Il venerdì di terrorismo islamico
ha sconvolto il mondo intero e, come scrive Aldo Cazzullo sul Corriere della
Sera, “la nostra risposta è quella consueta. Ci si chiede
se l’impianto a gas francese poteva essere completamente distrutto, se ci sono
italiani tra i turisti ammazzati in Tunisia, se davvero l’attentato alla
moschea sciita in Kuwait è opera dell’Isis, se in Somalia a suo tempo si poteva
fare qualcosa di più e di meglio. Ci si sente impotenti e impauriti; ed è
legittimo, è umano. Però bisognerebbe cominciare a costruire una risposta che
non sia soltanto l’abituale difesa spaventata o la solita reazione retorica”.
Costruire
risposte non è proprio un esercizio che riescono a fare, con determinazione e
coerenza, i governi occidentali e
riprendere il controllo dei territori in mano al Califfato richiede la realizzazione
di un’alleanza internazionale di difficile attuazione.
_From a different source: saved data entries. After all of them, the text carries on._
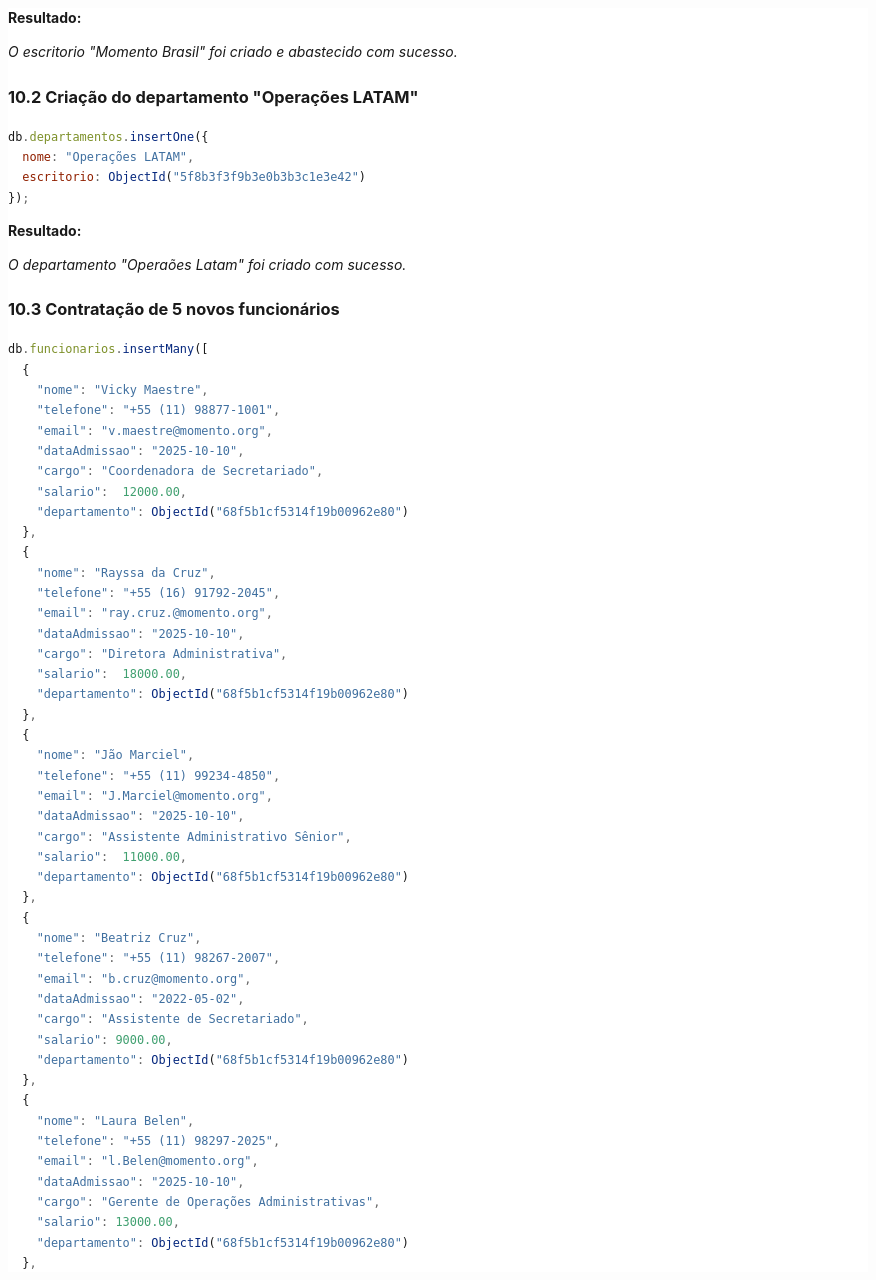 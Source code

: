 **Resultado:**

*O escritorio "Momento Brasil" foi criado e abastecido com sucesso.*

### 10.2 Criação do departamento "Operações LATAM"

```javascript
db.departamentos.insertOne({
  nome: "Operações LATAM",
  escritorio: ObjectId("5f8b3f3f9b3e0b3b3c1e3e42")
});
```

**Resultado:**

*O departamento "Operaões Latam" foi criado com sucesso.*

### 10.3 Contratação de 5 novos funcionários

```javascript
db.funcionarios.insertMany([
  {
    "nome": "Vicky Maestre",
    "telefone": "+55 (11) 98877-1001",
    "email": "v.maestre@momento.org",
    "dataAdmissao": "2025-10-10",
    "cargo": "Coordenadora de Secretariado",
    "salario":  12000.00,
    "departamento": ObjectId("68f5b1cf5314f19b00962e80")
  },
  {
    "nome": "Rayssa da Cruz",
    "telefone": "+55 (16) 91792-2045",
    "email": "ray.cruz.@momento.org",
    "dataAdmissao": "2025-10-10",
    "cargo": "Diretora Administrativa",
    "salario":  18000.00,
    "departamento": ObjectId("68f5b1cf5314f19b00962e80")
  },
  {
    "nome": "Jão Marciel",
    "telefone": "+55 (11) 99234-4850",
    "email": "J.Marciel@momento.org",
    "dataAdmissao": "2025-10-10",
    "cargo": "Assistente Administrativo Sênior",
    "salario":  11000.00,
    "departamento": ObjectId("68f5b1cf5314f19b00962e80")
  },
  {
    "nome": "Beatriz Cruz",
    "telefone": "+55 (11) 98267-2007",
    "email": "b.cruz@momento.org",
    "dataAdmissao": "2022-05-02",
    "cargo": "Assistente de Secretariado",
    "salario": 9000.00,
    "departamento": ObjectId("68f5b1cf5314f19b00962e80")
  },
  {
    "nome": "Laura Belen",
    "telefone": "+55 (11) 98297-2025",
    "email": "l.Belen@momento.org",
    "dataAdmissao": "2025-10-10",
    "cargo": "Gerente de Operações Administrativas",
    "salario": 13000.00,
    "departamento": ObjectId("68f5b1cf5314f19b00962e80")
  },
```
È un mondo che scricchiola, come ci ricorda
con lucidità Domenico Quirico nel suo editoriale su La Stampa di ieri: “Apparentemente il mondo
seguita nelle medesime abitudini, ma noi sappiamo che non è più vero. È passato
in un anno un secolo. È arrivato l’evo nuovo, l’evo islamista e totalitario
come mai nessun secolo, forse, arrivò tanto pieno di terribile avvenire. Il nostro mondo,
quello a cui eravamo abituati, scricchiola sui cardini, sferragliano catene
infrante, la terra intera si riempie di sibili che strisciano al suolo come
serpi; e noi, pigri, rimastichiamo ancora il passato come se esistesse sempre,
come il guscio di un seme di zucca ormai vuoto ma ancora saporito, tra i denti.
Stupore di sentire la violenza e la strage così vicina. Non la conosciamo, non
ci crediamo. Non la aspettiamo: eravamo così potenti…. Guardiamo senza il
più piccolo cenno o movimento, come si guarda un fatto della natura”.
Il giornalista riflette
sulle migliaia di chilometri che separano i luoghi colpiti dagli atti
terroristici di venerdì e come, nonostante ciò, la Jihad ci faccia sembrare il
mondo piccolissimo, tramortendo le nostre menti: “L’islam
totalitario vuole rovesciare l’ordine attuale del mondo, investe quello che
siamo, ci priva dello spazio (quanti sono i luoghi in cui non possiamo più
andare) e occupa il nostro tempo, costringendoci a guardare, obbligatori voyeur
dell’orrore. Come
si apprezzano da quando tutto questo è iniziato le cose del mondo, le ore, la
luce, i libri, gli incontri, la musica, e come ci si sente diventati di colpo
piccoli e vani. Potremmo fonderci in collettività, di nuovo, ancora. Dopo anni
di rancori meschini potremmo scoprire che abbiamo con il resto del nostro mondo
la sofferenza e la paura in comune”. La paura e il senso d’impotenza ci
rendono ancora più ciechi su come direzionarci, sopraffatti da questa forma di
medioevo globalizzato che sembra senza vie d’uscita. Triste e tragica la
conclusione di Quirico: “Facciamo il conto dei caduti, come collezionisti
maniaci. E alla fine ci troviamo invischiati in qualcosa di terribilmente
serio. Il problema non è la forza, che ci resta ma inerte. È che abbiamo
perduto di fronte a popoli assetati di profezie anche sanguinarie la facoltà di
dire cose sublimi, quasi ispirate, gravide di significato. Una guerra, contro
di noi, è cominciata, torbida, ma ci manca la convinzione di combatterla,
viviamo già con il sentimento della sua inutilità”.